York Condominium Corp. No. 216 v. Dudnik (No. 1)
1988-06-16
Board of Inquiry Decision under the ONTARIO HUMAN RIGHTS CODE
Flora Dudnik Complainant
v.
York Condominium Corporation No. 216 and its Board of Directors and Nick Kaloger, Property Manager Respondents
and between
Constance Cryderman Complainant
v.
York Condominium Corporation No. 229 and its Board of Directors Respondents
and between
Berta Kogan Complainant
v.
Metropolitan Toronto Condominium Corporation No. 551 and its Board of Directors and Officers B. Collins, B. Potashner, A. Persin, J. Tessis, M. Usakovsky, H. Fisher, N. Green, H. Reisler, L. Tohn and P. Weinberg Respondents
and between
Lana Salmom Complainant
v.
Metropolitan Toronto Condominium Corporation No. 624 and its Board of Directors and Peggy Meecham Respondents
and between
George Ramdial Complainant
v.
Metropolitan Toronto Condominium Corporation No. 624 and its Board of Directors and Rex Atkins and Peggy Meecham Respondents
Dates of Complaints: July 14, 1987, August 7, 1987, October 28, 1987, January 28, 1988 and January 27,1988
Date of Interim Decision: June 16, 1988
Before: Peter A. Cumming, Paula Knopf and Ian Springate
Comm. Decision No.: 341A
Appearances by: David Moore, Counsel for Ontario Human Rights Commission Charles Campbell, Counsel for Lana Salmon and George Ramdial David Kent, Counsel for Constance and Molly Cryderman Michael Spears, Counsel for York Condominium No. 216 and No. 229 and their Directors Howard Winkler, Counsel for Metropolitan Toronto Condominium Corp. No. 551 and No. 624 and their Directors
JURISDICTION — CONSTITUTIONAL LAW — jurisdiction to decide constitutional validity of human rights legislation — primacy of the Constitution — HUMAN RIGHTS — human rights legislation subject to another enactment
AGE DISCRIMINATION — rental accommodation denied — HOUSING ACCOMMODATION — rental accommodation denied on the basis of age — PARTIES — name of director of respondent company named as individual respondent
Summary: The Board of Inquiry decides on preliminary issues arising in the hearing into a complaint alleging that York Condominium Corporation discriminates on the basis of age because it limits occupancy to "adults only."

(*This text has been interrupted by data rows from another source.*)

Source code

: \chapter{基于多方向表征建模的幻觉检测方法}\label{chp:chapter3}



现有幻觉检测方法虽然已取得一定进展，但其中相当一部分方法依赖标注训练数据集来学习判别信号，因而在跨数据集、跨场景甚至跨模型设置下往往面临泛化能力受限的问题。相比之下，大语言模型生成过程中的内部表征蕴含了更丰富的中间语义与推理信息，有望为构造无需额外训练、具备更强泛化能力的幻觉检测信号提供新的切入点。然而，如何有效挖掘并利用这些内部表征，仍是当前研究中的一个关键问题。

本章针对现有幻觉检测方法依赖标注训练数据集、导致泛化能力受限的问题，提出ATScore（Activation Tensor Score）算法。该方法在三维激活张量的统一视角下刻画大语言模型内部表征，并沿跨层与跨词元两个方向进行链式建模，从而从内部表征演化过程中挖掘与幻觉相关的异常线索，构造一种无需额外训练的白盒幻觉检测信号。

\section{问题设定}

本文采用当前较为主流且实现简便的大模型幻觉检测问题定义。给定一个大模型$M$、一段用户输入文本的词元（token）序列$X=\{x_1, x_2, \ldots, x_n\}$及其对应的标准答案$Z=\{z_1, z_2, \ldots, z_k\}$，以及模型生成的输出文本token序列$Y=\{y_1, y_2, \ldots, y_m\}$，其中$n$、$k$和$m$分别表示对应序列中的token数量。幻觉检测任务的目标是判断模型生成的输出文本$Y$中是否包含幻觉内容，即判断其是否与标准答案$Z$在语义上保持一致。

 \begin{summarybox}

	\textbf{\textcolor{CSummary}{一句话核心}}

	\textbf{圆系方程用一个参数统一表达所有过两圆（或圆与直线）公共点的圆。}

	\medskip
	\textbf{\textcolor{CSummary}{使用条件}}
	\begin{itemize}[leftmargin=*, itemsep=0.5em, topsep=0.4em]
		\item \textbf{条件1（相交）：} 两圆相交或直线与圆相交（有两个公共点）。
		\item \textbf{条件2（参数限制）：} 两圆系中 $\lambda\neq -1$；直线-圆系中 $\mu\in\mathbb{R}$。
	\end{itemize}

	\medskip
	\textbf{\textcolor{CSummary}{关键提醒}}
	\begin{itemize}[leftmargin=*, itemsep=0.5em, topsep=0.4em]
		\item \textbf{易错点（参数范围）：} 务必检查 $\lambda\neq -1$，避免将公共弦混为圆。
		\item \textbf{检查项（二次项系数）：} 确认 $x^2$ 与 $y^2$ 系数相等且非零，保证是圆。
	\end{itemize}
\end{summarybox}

The first issue is whether the Board of Inquiry has the jurisdiction to make a finding regarding the constitutionality of section 9(a) of the Ontario Human Rights Code. Section 9(a) defines age as any age that is eighteen years or more and less than sixty-five. The constitutional issue is whether this section violates section 15 of the Charter which guarantees equality on the basis of age and contains no limiting definition.
The Board finds that it does have jurisdiction to make a declaration under section 52 of the Charter regarding the constitutionality of the limiting definition of age in the Code.
In obiter, the Board also finds that it is a court of competent jurisdiction under section 24 of the Charter when the subject matter being litigated is a subject matter of which a Board of Inquiry naturally has jurisdiction, that is, human rights. This would mean that a Board of Inquiry could award any appropriate remedy for a Charter violation if it was a remedy ordinarily within its capacity.
The second preliminary issue is a motion by the respondents to remove individual Directors of the condominium from the complaint. The Board of Inquiry declines to remove the individuals because they are persons who can be legally liable in these circumstances. However, the Board of Inquiry does remove the Board of Directors from the complaint since it is not a legal entity.
1. Introduction
1This Board of Inquiry is unique in three aspects. First, it is the first occasion that a Board of Inquiry has been constituted under Ontario human rights legislation as a three person, rather than a single person, tribunal.
2Second, the several complaints raise as a main, substantive issue, one of first instance. Specifically, the complaints allege as the main substantive issue a breach of sections 1 and 8 and/or section 10 of the Human Rights Code, 1981, S.O. 1981, c. 53, as amended, (the "Code"). The complaints allege that the respondent condominium corporations unlawfully discriminate because they deny a right to equal treatment with respect to facilities because of "family status." That is, children are prohibited from residing in such condominiums. The complainant owners all claim that this is unlawful discrimination. As there appear to be a large number of "adult only" condominium complexes in Ontario, the resolution of this issue would seem to have significant ramifications.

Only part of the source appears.